** Supplied entries follows **

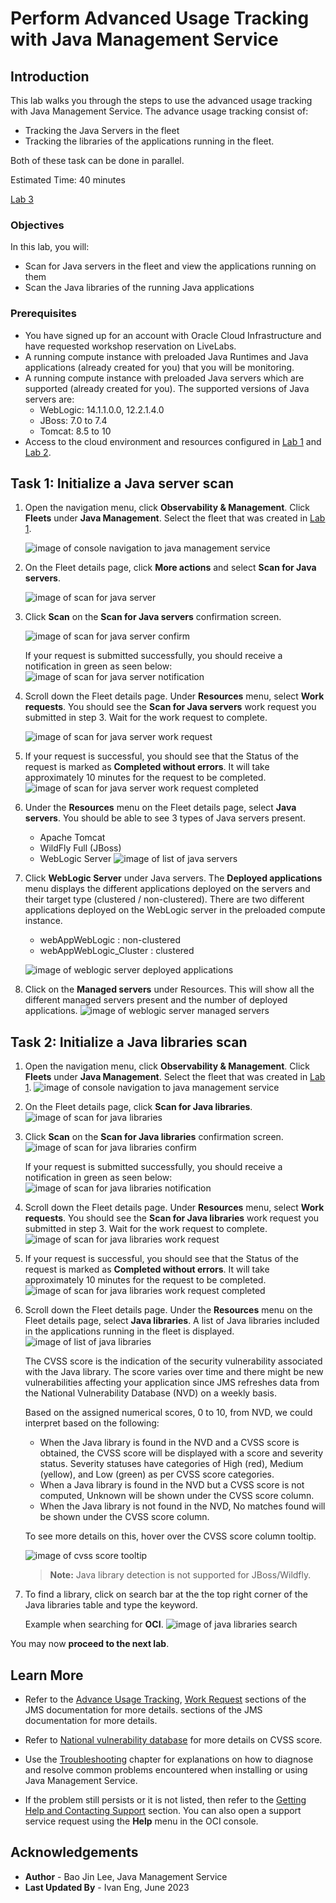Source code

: # Perform Advanced Usage Tracking with Java Management Service

## Introduction

This lab walks you through the steps to use the advanced usage tracking with Java Management Service. The advance usage tracking consist of:
 - Tracking the Java Servers in the fleet
 - Tracking the libraries of the applications running in the fleet.

Both of these task can be done in parallel.

Estimated Time: 40 minutes

[Lab 3](videohub:1_uqh7nh75)

### Objectives

In this lab, you will:

* Scan for Java servers in the fleet and view the applications running on them
* Scan the Java libraries of the running Java applications

### Prerequisites

* You have signed up for an account with Oracle Cloud Infrastructure and have requested workshop reservation on LiveLabs.
* A running compute instance with preloaded Java Runtimes and Java applications (already created for you) that you will be monitoring.
* A running compute instance with preloaded Java servers which are supported (already created for you). The supported versions of Java servers are:
     - WebLogic: 14.1.1.0.0, 12.2.1.4.0
     - JBoss: 7.0 to 7.4
     - Tomcat: 8.5 to 10
* Access to the cloud environment and resources configured in [Lab 1](?lab=setup-a-fleet) and [Lab 2](?lab=install-management-agent-script).

## Task 1: Initialize a Java server scan

1. Open the navigation menu, click **Observability & Management**. Click **Fleets** under **Java Management**. Select the fleet that was created in [Lab 1](?lab=setup-a-fleet).

      ![image of console navigation to java management service](images/console-navigation-jms.png)

2. On the Fleet details page, click **More actions** and select **Scan for Java servers**.

     ![image of scan for java server](images/fleet-page-scan-java-server.png)

3. Click **Scan** on the  **Scan for Java servers** confirmation screen.

     ![image of scan for java server confirm](images/scan-java-server-confirm.png)

   If your request is submitted successfully, you should receive a notification in green as seen below:
     ![image of scan for java server notification](images/scan-java-server-notification.png)

4. Scroll down the Fleet details page. Under **Resources** menu, select **Work requests**. You should see the **Scan for Java servers** work request you submitted in step 3. Wait for the work request to complete.

     ![image of scan for java server work request](images/scan-java-server-work-request.png)

5. If your request is successful, you should see that the Status of the request is marked as **Completed without errors**.
      It will take approximately 10 minutes for the request to be completed.
     ![image of scan for java server work request completed](images/scan-java-server-work-request-completed.png)

6. Under the **Resources** menu on the Fleet details page, select **Java servers**. You should be able to see 3 types of Java servers present.
     - Apache Tomcat
     - WildFly Full (JBoss)
     - WebLogic Server
     ![image of list of java servers](images/list-of-java-servers.png)

7. Click **WebLogic Server** under Java servers. The **Deployed applications** menu displays the different applications deployed on the servers and their target type (clustered / non-clustered). There are two different applications deployed on the WebLogic server in the preloaded compute instance. 
     - webAppWebLogic : non-clustered
     - webAppWebLogic_Cluster : clustered

     ![image of weblogic server deployed applications](images/weblogic-deployed-application.png)

8. Click on the **Managed servers** under Resources. This will show all the different managed servers present and the number of deployed applications.
     ![image of weblogic server managed servers](images/weblogic-managed-servers.png)


## Task 2: Initialize a Java libraries scan

1. Open the navigation menu, click **Observability & Management**. Click **Fleets** under **Java Management**. Select the fleet that was created in [Lab 1](?lab=setup-a-fleet).
     ![image of console navigation to java management service](images/console-navigation-jms.png)

2. On the Fleet details page, click **Scan for Java libraries**.
     ![image of scan for java libraries](images/fleet-page-scan-java-libraries.png)

3. Click **Scan** on the  **Scan for Java libraries** confirmation screen.
     ![image of scan for java libraries confirm](images/scan-java-libraries-confirm.png)

   If your request is submitted successfully, you should receive a notification in green as seen below:
     ![image of scan for java libraries notification](images/scan-java-libraries-notification.png)

4. Scroll down the Fleet details page. Under **Resources** menu, select **Work requests**. You should see the **Scan for Java libraries** work request you submitted in step 3. Wait for the work request to complete.
     ![image of scan for java libraries work request](images/scan-java-libraries-work-request.png)

5. If your request is successful, you should see that the Status of the request is marked as **Completed without errors**. It will take approximately 10 minutes for the request to be completed.
     ![image of scan for java libraries work request completed](images/scan-java-libraries-work-request-completed.png)

6. Scroll down the Fleet details page. Under the **Resources** menu on the Fleet details page, select **Java libraries**. A list of Java libraries included in the applications running in the fleet is displayed.
     ![image of list of java libraries](images/list-of-java-libraries.png)

     The CVSS score is the indication of the security vulnerability associated with the Java library. The score varies over time and there might be new vulnerabilities affecting your application since JMS refreshes data from the National Vulnerability Database (NVD) on a weekly basis.

     Based on the assigned numerical scores, 0 to 10, from NVD, we could interpret based on the following:

      - When the Java library is found in the NVD and a CVSS score is obtained, the CVSS score will be displayed with a score and severity status. Severity statuses have categories of High (red), Medium (yellow), and Low (green) as per CVSS score categories.
      - When a Java library is found in the NVD but a CVSS score is not computed, Unknown will be shown under the CVSS score column.
      - When the Java library is not found in the NVD, No matches found will be shown under the CVSS score column.

      To see more details on this, hover over the CVSS score column tooltip.

      ![image of cvss score tooltip](images/cvss-score-tooltip.png)


     > **Note:** Java library detection is not supported for JBoss/Wildfly.

7. To find a library, click on search bar at the the top right corner of the Java libraries table and type the keyword.

     Example when searching for **OCI**.
     ![image of java libraries search](images/java-libraries-search.png)

You may now **proceed to the next lab**.

## Learn More
* Refer to the [Advance Usage Tracking](https://docs.oracle.com/en-us/iaas/jms/doc/advanced-features.html#GUID-3BBAC7A7-6C29-4885-9FB1-A4309D7C75C3), [Work Request](https://docs.oracle.com/en-us/iaas/jms/doc/using-java-management-service.html#GUID-77AEEBC0-93A5-4E99-96D6-BEE0FEE4539F) sections of the JMS documentation for more details. sections of the JMS documentation for more details.

* Refer to [National vulnerability database](https://nvd.nist.gov/) for more details on CVSS score.

* Use the [Troubleshooting](https://docs.oracle.com/en-us/iaas/jms/doc/troubleshooting.html#GUID-2D613C72-10F3-4905-A306-4F2673FB1CD3) chapter for explanations on how to diagnose and resolve common problems encountered when installing or using Java Management Service.

* If the problem still persists or it is not listed, then refer to the [Getting Help and Contacting Support](https://docs.oracle.com/en-us/iaas/Content/GSG/Tasks/contactingsupport.htm) section. You can also open a support service request using the **Help** menu in the OCI console.



## Acknowledgements

* **Author** - Bao Jin Lee, Java Management Service
* **Last Updated By** - Ivan Eng, June 2023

** End of Supplied entries **

**Activity**
Retype the listing exactly and drop the pictures.

**Exercise answer**
Source code

: # Perform Advanced Usage Tracking with Java Management Service

## Introduction

This lab walks you through the steps to use the advanced usage tracking with Java Management Service. The advance usage tracking consist of:
 - Tracking the Java Servers in the fleet
 - Tracking the libraries of the applications running in the fleet.

Both of these task can be done in parallel.

Estimated Time: 40 minutes

[Lab 3](videohub:1_uqh7nh75)

### Objectives

In this lab, you will:

* Scan for Java servers in the fleet and view the applications running on them
* Scan the Java libraries of the running Java applications

### Prerequisites

* You have signed up for an account with Oracle Cloud Infrastructure and have requested workshop reservation on LiveLabs.
* A running compute instance with preloaded Java Runtimes and Java applications (already created for you) that you will be monitoring.
* A running compute instance with preloaded Java servers which are supported (already created for you). The supported versions of Java servers are:
     - WebLogic: 14.1.1.0.0, 12.2.1.4.0
     - JBoss: 7.0 to 7.4
     - Tomcat: 8.5 to 10
* Access to the cloud environment and resources configured in [Lab 1](?lab=setup-a-fleet) and [Lab 2](?lab=install-management-agent-script).

## Task 1: Initialize a Java server scan

1. Open the navigation menu, click **Observability & Management**. Click **Fleets** under **Java Management**. Select the fleet that was created in [Lab 1](?lab=setup-a-fleet).

      ![image of console navigation to java management service](images/console-navigation-jms.png)

2. On the Fleet details page, click **More actions** and select **Scan for Java servers**.

     ![image of scan for java server](images/fleet-page-scan-java-server.png)

3. Click **Scan** on the  **Scan for Java servers** confirmation screen.

     ![image of scan for java server confirm](images/scan-java-server-confirm.png)

   If your request is submitted successfully, you should receive a notification in green as seen below:
     ![image of scan for java server notification](images/scan-java-server-notification.png)

4. Scroll down the Fleet details page. Under **Resources** menu, select **Work requests**. You should see the **Scan for Java servers** work request you submitted in step 3. Wait for the work request to complete.

     ![image of scan for java server work request](images/scan-java-server-work-request.png)

5. If your request is successful, you should see that the Status of the request is marked as **Completed without errors**.
      It will take approximately 10 minutes for the request to be completed.
     ![image of scan for java server work request completed](images/scan-java-server-work-request-completed.png)

6. Under the **Resources** menu on the Fleet details page, select **Java servers**. You should be able to see 3 types of Java servers present.
     - Apache Tomcat
     - WildFly Full (JBoss)
     - WebLogic Server
     ![image of list of java servers](images/list-of-java-servers.png)

7. Click **WebLogic Server** under Java servers. The **Deployed applications** menu displays the different applications deployed on the servers and their target type (clustered / non-clustered). There are two different applications deployed on the WebLogic server in the preloaded compute instance. 
     - webAppWebLogic : non-clustered
     - webAppWebLogic_Cluster : clustered

     ![image of weblogic server deployed applications](images/weblogic-deployed-application.png)

8. Click on the **Managed servers** under Resources. This will show all the different managed servers present and the number of deployed applications.
     ![image of weblogic server managed servers](images/weblogic-managed-servers.png)


## Task 2: Initialize a Java libraries scan

1. Open the navigation menu, click **Observability & Management**. Click **Fleets** under **Java Management**. Select the fleet that was created in [Lab 1](?lab=setup-a-fleet).
     ![image of console navigation to java management service](images/console-navigation-jms.png)

2. On the Fleet details page, click **Scan for Java libraries**.
     ![image of scan for java libraries](images/fleet-page-scan-java-libraries.png)

3. Click **Scan** on the  **Scan for Java libraries** confirmation screen.
     ![image of scan for java libraries confirm](images/scan-java-libraries-confirm.png)

   If your request is submitted successfully, you should receive a notification in green as seen below:
     ![image of scan for java libraries notification](images/scan-java-libraries-notification.png)

4. Scroll down the Fleet details page. Under **Resources** menu, select **Work requests**. You should see the **Scan for Java libraries** work request you submitted in step 3. Wait for the work request to complete.
     ![image of scan for java libraries work request](images/scan-java-libraries-work-request.png)

5. If your request is successful, you should see that the Status of the request is marked as **Completed without errors**. It will take approximately 10 minutes for the request to be completed.
     ![image of scan for java libraries work request completed](images/scan-java-libraries-work-request-completed.png)

6. Scroll down the Fleet details page. Under the **Resources** menu on the Fleet details page, select **Java libraries**. A list of Java libraries included in the applications running in the fleet is displayed.
     ![image of list of java libraries](images/list-of-java-libraries.png)

     The CVSS score is the indication of the security vulnerability associated with the Java library. The score varies over time and there might be new vulnerabilities affecting your application since JMS refreshes data from the National Vulnerability Database (NVD) on a weekly basis.

     Based on the assigned numerical scores, 0 to 10, from NVD, we could interpret based on the following:

      - When the Java library is found in the NVD and a CVSS score is obtained, the CVSS score will be displayed with a score and severity status. Severity statuses have categories of High (red), Medium (yellow), and Low (green) as per CVSS score categories.
      - When a Java library is found in the NVD but a CVSS score is not computed, Unknown will be shown under the CVSS score column.
      - When the Java library is not found in the NVD, No matches found will be shown under the CVSS score column.

      To see more details on this, hover over the CVSS score column tooltip.

      ![image of cvss score tooltip](images/cvss-score-tooltip.png)


     > **Note:** Java library detection is not supported for JBoss/Wildfly.

7. To find a library, click on search bar at the the top right corner of the Java libraries table and type the keyword.

     Example when searching for **OCI**.
     ![image of java libraries search](images/java-libraries-search.png)

You may now **proceed to the next lab**.

## Learn More
* Refer to the [Advance Usage Tracking](https://docs.oracle.com/en-us/iaas/jms/doc/advanced-features.html#GUID-3BBAC7A7-6C29-4885-9FB1-A4309D7C75C3), [Work Request](https://docs.oracle.com/en-us/iaas/jms/doc/using-java-management-service.html#GUID-77AEEBC0-93A5-4E99-96D6-BEE0FEE4539F) sections of the JMS documentation for more details. sections of the JMS documentation for more details.

* Refer to [National vulnerability database](https://nvd.nist.gov/) for more details on CVSS score.

* Use the [Troubleshooting](https://docs.oracle.com/en-us/iaas/jms/doc/troubleshooting.html#GUID-2D613C72-10F3-4905-A306-4F2673FB1CD3) chapter for explanations on how to diagnose and resolve common problems encountered when installing or using Java Management Service.

* If the problem still persists or it is not listed, then refer to the [Getting Help and Contacting Support](https://docs.oracle.com/en-us/iaas/Content/GSG/Tasks/contactingsupport.htm) section. You can also open a support service request using the **Help** menu in the OCI console.



## Acknowledgements

* **Author** - Bao Jin Lee, Java Management Service
* **Last Updated By** - Ivan Eng, June 2023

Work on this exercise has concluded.